▶ Directions
Write each line exactly as it stands, from the line containing "345.4125 | 19.6574 |" through the end of the data.

Saved data entries:
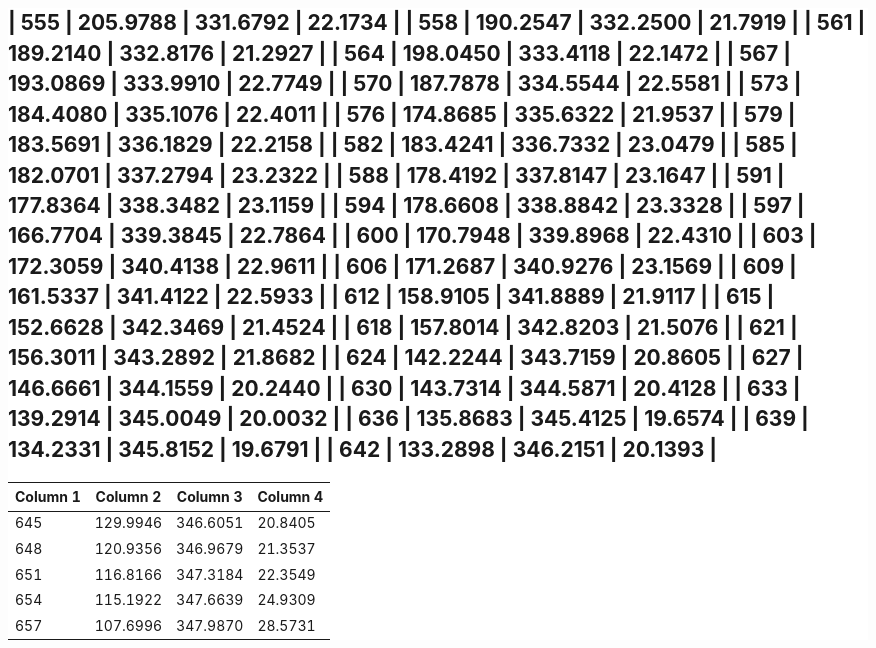 | 555 | 205.9788 | 331.6792 | 22.1734 |
| 558 | 190.2547 | 332.2500 | 21.7919 |
| 561 | 189.2140 | 332.8176 | 21.2927 |
| 564 | 198.0450 | 333.4118 | 22.1472 |
| 567 | 193.0869 | 333.9910 | 22.7749 |
| 570 | 187.7878 | 334.5544 | 22.5581 |
| 573 | 184.4080 | 335.1076 | 22.4011 |
| 576 | 174.8685 | 335.6322 | 21.9537 |
| 579 | 183.5691 | 336.1829 | 22.2158 |
| 582 | 183.4241 | 336.7332 | 23.0479 |
| 585 | 182.0701 | 337.2794 | 23.2322 |
| 588 | 178.4192 | 337.8147 | 23.1647 |
| 591 | 177.8364 | 338.3482 | 23.1159 |
| 594 | 178.6608 | 338.8842 | 23.3328 |
| 597 | 166.7704 | 339.3845 | 22.7864 |
| 600 | 170.7948 | 339.8968 | 22.4310 |
| 603 | 172.3059 | 340.4138 | 22.9611 |
| 606 | 171.2687 | 340.9276 | 23.1569 |
| 609 | 161.5337 | 341.4122 | 22.5933 |
| 612 | 158.9105 | 341.8889 | 21.9117 |
| 615 | 152.6628 | 342.3469 | 21.4524 |
| 618 | 157.8014 | 342.8203 | 21.5076 |
| 621 | 156.3011 | 343.2892 | 21.8682 |
| 624 | 142.2244 | 343.7159 | 20.8605 |
| 627 | 146.6661 | 344.1559 | 20.2440 |
| 630 | 143.7314 | 344.5871 | 20.4128 |
| 633 | 139.2914 | 345.0049 | 20.0032 |
| 636 | 135.8683 | 345.4125 | 19.6574 |
| 639 | 134.2331 | 345.8152 | 19.6791 |
| 642 | 133.2898 | 346.2151 | 20.1393 |
---
| Column 1 | Column 2 | Column 3 | Column 4 |
|----------|----------|----------|----------|
| 645 | 129.9946 | 346.6051 | 20.8405 |
| 648 | 120.9356 | 346.9679 | 21.3537 |
| 651 | 116.8166 | 347.3184 | 22.3549 |
| 654 | 115.1922 | 347.6639 | 24.9309 |
| 657 | 107.6996 | 347.9870 | 28.5731 |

▶ Task answer
| 636 | 135.8683 | 345.4125 | 19.6574 |
| 639 | 134.2331 | 345.8152 | 19.6791 |
| 642 | 133.2898 | 346.2151 | 20.1393 |
---
| Column 1 | Column 2 | Column 3 | Column 4 |
|----------|----------|----------|----------|
| 645 | 129.9946 | 346.6051 | 20.8405 |
| 648 | 120.9356 | 346.9679 | 21.3537 |
| 651 | 116.8166 | 347.3184 | 22.3549 |
| 654 | 115.1922 | 347.6639 | 24.9309 |
| 657 | 107.6996 | 347.9870 | 28.5731 |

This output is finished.